You can still navigate around this archive, but know that no new mails have been added to it since July of 2016.

Click here to be taken to the new web archives of this list; it includes all the mails that are in this frozen archive plus all new mails that have been sent to the list since it was migrated to the new archives.

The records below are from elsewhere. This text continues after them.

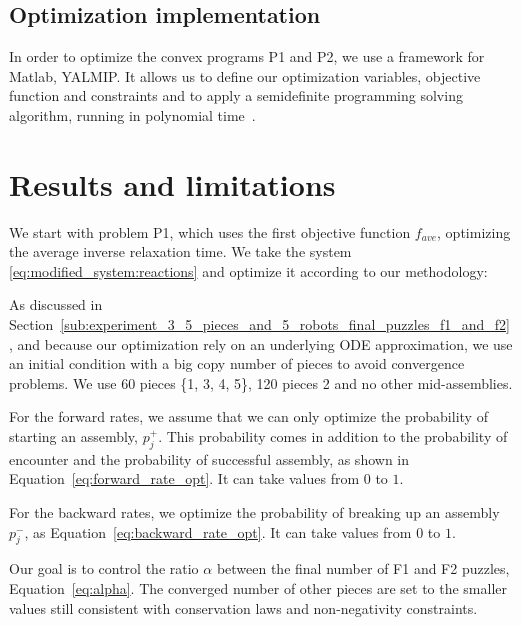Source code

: 		
	
	\subsection{Optimization implementation} %
	\label{sub:optimization_implementation}
		In order to optimize the convex programs P1 and P2, we use a framework for Matlab, YALMIP\cite{Lofberg:2004p11461}. It allows us to define our optimization variables, objective function and constraints and to apply a semidefinite programming solving algorithm, running in polynomial time~\cite{Lofberg:2004p11461}.



\section{Results and limitations} %
\label{sec:results_and_limitations}
		
	We start with problem P1, which uses the first objective function $f_{ave}$, optimizing the average inverse relaxation time. We take the system \eqref{eq:modified_system:reactions} and optimize it according to our methodology:
	
	\begin{my_itemize}
		\item As discussed in Section~\ref{sub:experiment_3_5_pieces_and_5_robots_final_puzzles_f1_and_f2}, and because our optimization rely on an underlying ODE approximation, we use an initial condition with a big copy number of pieces to avoid convergence problems. We use 60 pieces \{1, 3, 4, 5\}, 120 pieces 2 and no other mid-assemblies.
		\item For the forward rates, we assume that we can only optimize the probability of starting an assembly, $p_j^+$. This probability comes in addition to the probability of encounter and the probability of successful assembly, as shown in Equation~\eqref{eq:forward_rate_opt}. It can take values from $0$ to $1$.
		\item For the backward rates, we optimize the probability of breaking up an assembly $p_j^-$, as Equation~\eqref{eq:backward_rate_opt}. It can take values from $0$ to $1$.
		\item Our goal is to control the ratio $\alpha$ between the final number of F1 and F2 puzzles, Equation~\eqref{eq:alpha}. The converged number of other pieces are set to the smaller values still consistent with conservation laws and non-negativity constraints.
	\end{my_itemize}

Subject: Re: [OMPI devel] Still troubles with 1.3 and MX
From: Scott Atchley (atchley_at_[hidden])
Date: 2009-01-22 12:15:45


On Jan 22, 2009, at 9:18 AM, Bogdan Costescu wrote:

> I'm still having some troubles using the newly released 1.3 with
> Myricom's MX. I've meant to send a message earlier, but the release
> candidates went so fast that I didn't have time to catch up and test.
>
> General details:
> Nodes with dual CPU, dual core Opteron 2220, 8 GB RAM
> Debian etch x86_64, self-compiled kernel 2.6.22.18, gcc-4.1
> Torque 2.1.10 (but this shouldn't make a difference)
> MX 1.2.7 with a tiny patch from Myricom
> OpenMPI 1.3
> IMB 3.1
>
> OpenMPI was configured with '--enable-shared --enable-static --with-
> mx=... --with-tm=...'
> In all cases, there were no options specified at runtime (either in
> files or on the command line) except for the PML and BTL selection.
>
> Problem 1:
>
> I still see hangs of collective functions when running on large
> number of nodes (or maybe ranks) with the default OB1+BTL. F.e. with
> 128 ranks distributed as nodes=32:ppn=4 or nodes=64:ppn=2, the IMB
> hangs in Gather.

Bogdan, this sounds like a similar issue to what you experienced in
December and that it had been fixed. I do not remember if this was
tied to the default collective or to free list management.

Can you try a run with:

   -mca btl_mx_free_list_max 1000000

added to the command line?

After that, try a additional runs without the above but with:

   --mca coll_tuned_use_dynamic_rules 1 --mca
coll_tuned_gather_algorithm N

where N is 0, 1, 2, then 3 (one run for each value).

> Problem 2:
>
> When using the CM+MTL with 128 ranks, it finishes fine when running
> on nodes=64:ppn=2, but on nodes=32:ppn=4 I get a stream of errors
> that I haven't seen before:
>
> Max retransmit retries reached (1000) for message
> Max retransmit retries reached (1000) for message
> type (2): send_medium
> state (0x14): buffered dead
> requeued: 1000 (timeout=510000ms)
> dest: 00:60:dd:47:89:40 (opt029:0)
> partner: peer_index=146, endpoint=3, seqnum=0x2944
> type (2): send_medium
> state (0x14): buffered dead
> requeued: 1000 (timeout=510000ms)
> dest: 00:60:dd:47:89:40 (opt029:0)
> partner: peer_index=146, endpoint=3, seqnum=0x2f9a
> matched_val: 0x0068002a_fffffff2
> slength=32768, xfer_length=32768
> matched_val: 0x0068002b_fffffff2
> slength=32768, xfer_length=32768
> seg: 0x2aaacc30f010,32768
> caller: 0x5b

These are two, overlapped messages from the MX library. It is unable
to send to opt029 (i.e. opt029 is not consuming messages).

> From the MX experts out there, I would also need some help to
> understand what is the source of these messages - I can only see
> opt029 mentioned,

Anyone, does 1.3 support rank labeling of stdout? If so, Bogdan should
rerun it with --display-map and the option to support labeling.

> so does it try to communicate intra-node ? (IOW the equivalent of
> "self" BTL in OpenMPI) This would be somehow consistent with running
> more ranks per node (4) than the successfull job (with 2 ranks per
> node).

I am under the impression that the MTLs pass all messages to the
interconnect. If so, then MX is handling self, shared memory (shmem),
and host-to-host. Self, by the way, is a single rank (process)
communicating with itself. In your case, you are using shmem.

> At this point, the job hangs in Alltoallv. The strace output is the
> same as for OB1+BTL above.
>
> Can anyone suggest some ways forward ? I'd be happy to help in
> debugging if given some instructions.

I would suggest the same test as above with:

   -mca btl_mx_free_list_max 1000000

Additionally, try the following tuned collectives for alltoallv:

   --mca coll_tuned_use_dynamic_rules 1 --mca
coll_tuned_alltoallv_algorithm N

where N is 0, 1, then 2 (one run for each value).

Scott